ENCINITAS — The City Council voted unanimously to let the public decide how it wants to select a mayor at the July 11 meeting. 

The council was previously split on whether to tweak it’s mayoral selection during a Feb. 15 meeting and directed staff to research additional options for putting the question to voters, a move longtime Councilman Jim Bond supported.

In February, the council majority chose a system in which the person receiving the highest number of votes would be appointed mayor for a two-year term. The mayor would in turn select the deputy mayor.

The current practice of rotating each year, with the mayor and deputy mayor selected by a majority vote of the council has become contentious. When Councilwoman Teresa Barth was not selected as mayor last December, a large crowd in the audience stood and turned their backs to the dais in silent protest.

The city could join 15 other municipalities that have elected mayors in San Diego County.

According to the city clerk, the cost to place a single question on the November 2012 ballot is between $17,000 and $20,000.

“I don’t like the annual rotation, I really don’t,” Mayor Jerome Stocks said in February. “Frankly it should be the voters that select us.”

The ballot measure will ask three questions as dictated by state law, according to assistant City Manager Richard Phillips. First, does the voter want an elected mayor? The next two questions ask whether the term of an elected mayor should be two years or four years.

Councilwoman Teresa Barth asked if the measure would address whether a mayor is paid more, or has more authority and other similar issues. The council decided not to include anything other than the three basic questions and work out any details at a later date, depending on the outcome of the vote.

Kathleen Lees, a Leucadia resident did not fully support an elected mayor position. “This is an issue because you as a group can’t work together,” she told the council. “Electing a mayor won’t change that.”

1 comment

Concerned Resident July 14, 2012 at 4:14 pm

In the interim between the voters getting to decide whether or not we want an elected mayor, and the NEXT general election, after this one, which won’t be until 2014, Councilmember Teresa Barth should finally have her turn to be the “rotated mayor.” The reason the selection process got contentious is because of the politics of our outgoing mayor, Jerome Stocks, and his also outgoing co-hort, Councilmember Jim Bond.
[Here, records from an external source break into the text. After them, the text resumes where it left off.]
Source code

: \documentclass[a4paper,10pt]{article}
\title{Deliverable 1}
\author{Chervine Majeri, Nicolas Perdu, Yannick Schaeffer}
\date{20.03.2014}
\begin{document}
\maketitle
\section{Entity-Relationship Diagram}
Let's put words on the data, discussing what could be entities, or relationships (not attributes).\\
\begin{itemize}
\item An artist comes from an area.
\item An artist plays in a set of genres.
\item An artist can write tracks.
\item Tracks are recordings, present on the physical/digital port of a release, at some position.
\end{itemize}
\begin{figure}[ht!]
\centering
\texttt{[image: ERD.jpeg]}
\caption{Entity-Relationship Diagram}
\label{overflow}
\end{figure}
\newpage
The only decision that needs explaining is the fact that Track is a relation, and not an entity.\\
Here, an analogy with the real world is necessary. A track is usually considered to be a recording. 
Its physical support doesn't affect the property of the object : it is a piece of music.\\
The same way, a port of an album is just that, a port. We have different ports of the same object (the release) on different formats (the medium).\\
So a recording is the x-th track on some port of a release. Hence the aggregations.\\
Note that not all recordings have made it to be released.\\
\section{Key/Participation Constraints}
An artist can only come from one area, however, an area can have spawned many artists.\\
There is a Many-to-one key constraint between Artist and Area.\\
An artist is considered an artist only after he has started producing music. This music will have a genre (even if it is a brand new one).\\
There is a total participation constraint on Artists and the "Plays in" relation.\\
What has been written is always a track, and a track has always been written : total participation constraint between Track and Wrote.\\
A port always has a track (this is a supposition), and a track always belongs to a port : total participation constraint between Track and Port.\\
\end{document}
At three terms, we’ve had MORE than enough of Stocks. Don’t get me started on Bond, after nearly five terms now. Bond seems more and more distracted and confused. He doesn’t stand by his earlier record of being a fiscal conservative, or opposing a “lane diet” for a major artery, Historic North Hwy. 101. Stocks seems to always position himself as Mayor just before a General Election, as discredited Dan Dalager did, as well, before he was voted out of office, in disgrace, then was finally charged, by our “reluctant” DA, who would rather be Mayor of San Diego, with three counts of conflict of interest, accepting a plea bargain for one conviction.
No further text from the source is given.